“We had to do something to reduce those costs and help employees with health issues,” he said.”Many employees have lost significant weight and come off diabetic drugs.”
The cuts to health care costs have been so large that the agency opted to move from paying premiums to a self-funded system, or from paying estimated yearly costs upfront to paying actual claims plus an administrative fee.
In the first year of the program, employees lost 1,700 pounds. That’s a six pound average drop per participant. One lost 75 pounds.
Victor Hall, 55, a utility mechanic and nine-year employee, weighed 239 pounds and felt tired much of the time. He didn’t sleep well, either, and had plenty of aches and pains.”My hips hurt so bad, now they don’t bother me at all,” he said.
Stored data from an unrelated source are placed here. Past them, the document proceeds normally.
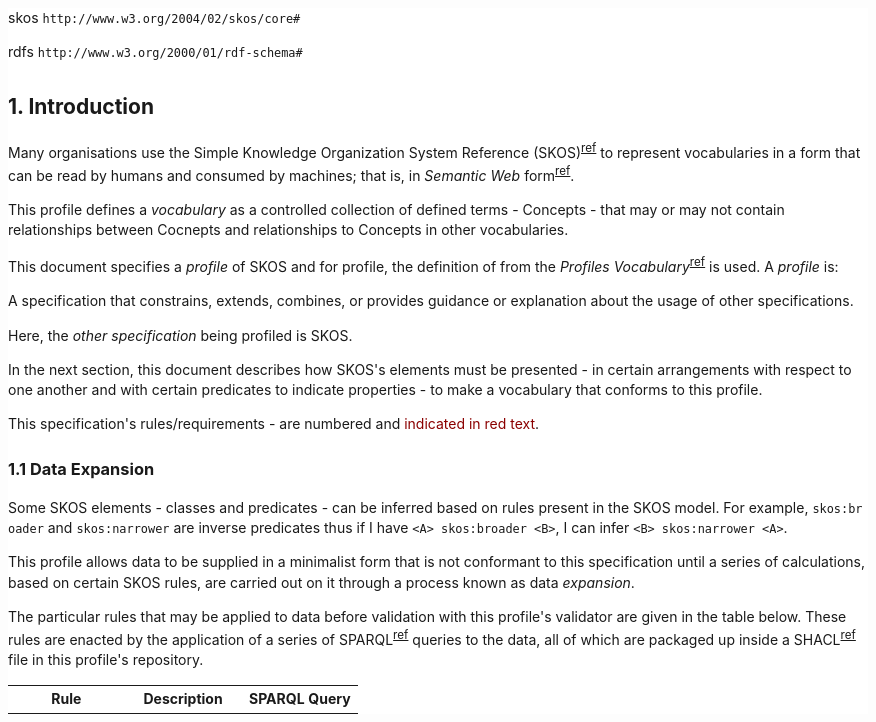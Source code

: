 skos
`http://www.w3.org/2004/02/skos/core#`

rdfs
`http://www.w3.org/2000/01/rdf-schema#`

## 1. Introduction

Many organisations use the Simple Knowledge Organization System
Reference (SKOS)<sup>[ref](#skos)</sup> to represent vocabularies in a
form that can be read by humans and consumed by machines; that is, in
*Semantic Web* form<sup>[ref](#semantic-web)</sup>.

This profile defines a *vocabulary* as a controlled collection of
defined terms - Concepts - that may or may not contain relationships
between Cocnepts and relationships to Concepts in other vocabularies.

This document specifies a *profile* of SKOS and for profile, the
definition of from the *Profiles Vocabulary*<sup>[ref](#prof)</sup> is
used. A *profile* is:

A specification that constrains, extends, combines, or provides guidance
or explanation about the usage of other specifications.

Here, the *other specification* being profiled is SKOS.

In the next section, this document describes how SKOS's elements must be
presented - in certain arrangements with respect to one another and with
certain predicates to indicate properties - to make a vocabulary that
conforms to this profile.

This specification's rules/requirements - are numbered and <span
style="color:darkred;">indicated in red text</span>.

### 1.1 Data Expansion

Some SKOS elements - classes and predicates - can be inferred based on
rules present in the SKOS model. For example, `skos:broader` and
`skos:narrower` are inverse predicates thus if I have
`<A> skos:broader <B>`, I can infer `<B> skos:narrower <A>`.

This profile allows data to be supplied in a minimalist form that is not
conformant to this specification until a series of calculations, based
on certain SKOS rules, are carried out on it through a process known as
data *expansion*.

The particular rules that may be applied to data before validation with
this profile's validator are given in the table below. These rules are
enacted by the application of a series of
SPARQL<sup>[ref](#sparql)</sup> queries to the data, all of which are
packaged up inside a SHACL<sup>[ref](#shacl)</sup> file in this
profile's repository.

<table class="bordered">
<colgroup>
<col style="width: 33%" />
<col style="width: 33%" />
<col style="width: 33%" />
</colgroup>
<thead>
<tr class="header">
<th>Rule</th>
<th>Description</th>
<th>SPARQL Query</th>
</tr>
</thead>
<tbody>
<tr class="odd">
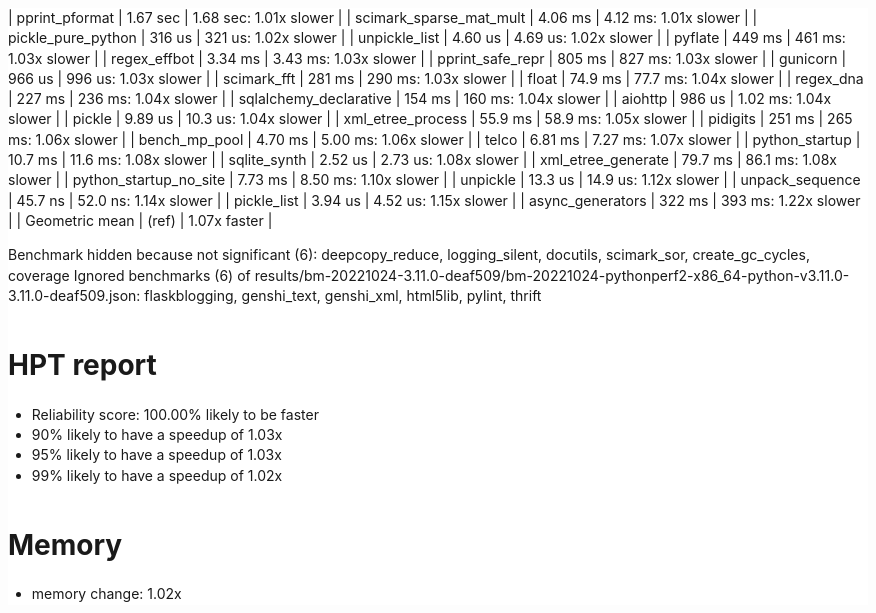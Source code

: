 | pprint_pformat             | 1.67 sec                                                     | 1.68 sec: 1.01x slower                                       |
| scimark_sparse_mat_mult    | 4.06 ms                                                      | 4.12 ms: 1.01x slower                                        |
| pickle_pure_python         | 316 us                                                       | 321 us: 1.02x slower                                         |
| unpickle_list              | 4.60 us                                                      | 4.69 us: 1.02x slower                                        |
| pyflate                    | 449 ms                                                       | 461 ms: 1.03x slower                                         |
| regex_effbot               | 3.34 ms                                                      | 3.43 ms: 1.03x slower                                        |
| pprint_safe_repr           | 805 ms                                                       | 827 ms: 1.03x slower                                         |
| gunicorn                   | 966 us                                                       | 996 us: 1.03x slower                                         |
| scimark_fft                | 281 ms                                                       | 290 ms: 1.03x slower                                         |
| float                      | 74.9 ms                                                      | 77.7 ms: 1.04x slower                                        |
| regex_dna                  | 227 ms                                                       | 236 ms: 1.04x slower                                         |
| sqlalchemy_declarative     | 154 ms                                                       | 160 ms: 1.04x slower                                         |
| aiohttp                    | 986 us                                                       | 1.02 ms: 1.04x slower                                        |
| pickle                     | 9.89 us                                                      | 10.3 us: 1.04x slower                                        |
| xml_etree_process          | 55.9 ms                                                      | 58.9 ms: 1.05x slower                                        |
| pidigits                   | 251 ms                                                       | 265 ms: 1.06x slower                                         |
| bench_mp_pool              | 4.70 ms                                                      | 5.00 ms: 1.06x slower                                        |
| telco                      | 6.81 ms                                                      | 7.27 ms: 1.07x slower                                        |
| python_startup             | 10.7 ms                                                      | 11.6 ms: 1.08x slower                                        |
| sqlite_synth               | 2.52 us                                                      | 2.73 us: 1.08x slower                                        |
| xml_etree_generate         | 79.7 ms                                                      | 86.1 ms: 1.08x slower                                        |
| python_startup_no_site     | 7.73 ms                                                      | 8.50 ms: 1.10x slower                                        |
| unpickle                   | 13.3 us                                                      | 14.9 us: 1.12x slower                                        |
| unpack_sequence            | 45.7 ns                                                      | 52.0 ns: 1.14x slower                                        |
| pickle_list                | 3.94 us                                                      | 4.52 us: 1.15x slower                                        |
| async_generators           | 322 ms                                                       | 393 ms: 1.22x slower                                         |
| Geometric mean             | (ref)                                                        | 1.07x faster                                                 |

Benchmark hidden because not significant (6): deepcopy_reduce, logging_silent, docutils, scimark_sor, create_gc_cycles, coverage
Ignored benchmarks (6) of results/bm-20221024-3.11.0-deaf509/bm-20221024-pythonperf2-x86_64-python-v3.11.0-3.11.0-deaf509.json: flaskblogging, genshi_text, genshi_xml, html5lib, pylint, thrift


# HPT report

- Reliability score: 100.00% likely to be faster
- 90% likely to have a speedup of 1.03x
- 95% likely to have a speedup of 1.03x
- 99% likely to have a speedup of 1.02x


# Memory

- memory change: 1.02x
He dropped to 187 pounds, and the problems dropped with the weight. He’s now added back some pounds and weighs 200 or so, but the benefits still outweigh his efforts at shedding pounds.
Brooke Reece, 32, works at RTA’s call center. She uses a wheelchair to get around because she’s disabled by spina bifida. She lost weight and built up upper body strength. She no longer needs help to get from the floor to the chair. She dropped from 123 pounds to 107 and lost the high blood pressure readings.
With the loss of pounds comes more cash for the employees. RTA said it’s worth it. Employees can earn up to $600 in cash every year. To make that kind of a bonus isn’t easy. Getting the cash rewards requires employees to walk, exercise, lose weight or achieve other healthy living goals.
RTA’s savings on its health care insurance costs alone are in the millions, said the agency’s spokeswoman Jessica Heffner.
Julie Bonsall, the program’s 26-year-old coordinator, said she’d like employees to walk up to five miles a day. A Fitbit wrist device, purchased at half price by the employee through an RTA deal with the company, records the activity.
There are yoga classes, too. Trolley mechanic Keith Rihm, 61, keeps arthritis manageable with his workout. “It’s amazing for the aches and pains,” he said.
The program in December won accolades from the Ohio Department of Health, its Healthy Ohio-Healthy Worksite Gold Level Award. RTA was one of 68 workplaces statewide that earned the recognition. More recognition came from the American Heart Association, which selected RTA as a Gold Level Fit-Friendly worksite.
When she started with the program at its launch, Bonsall encountered a stream of skeptics around the office.
“People stopped by my office and said, ‘Good luck!’ I thought the job would be tough,” Bonsall said. Turns out, employees embraced the program quickly and began dropping pounds.
“People don’t want to be the overweight bus driver,” Bonsall said.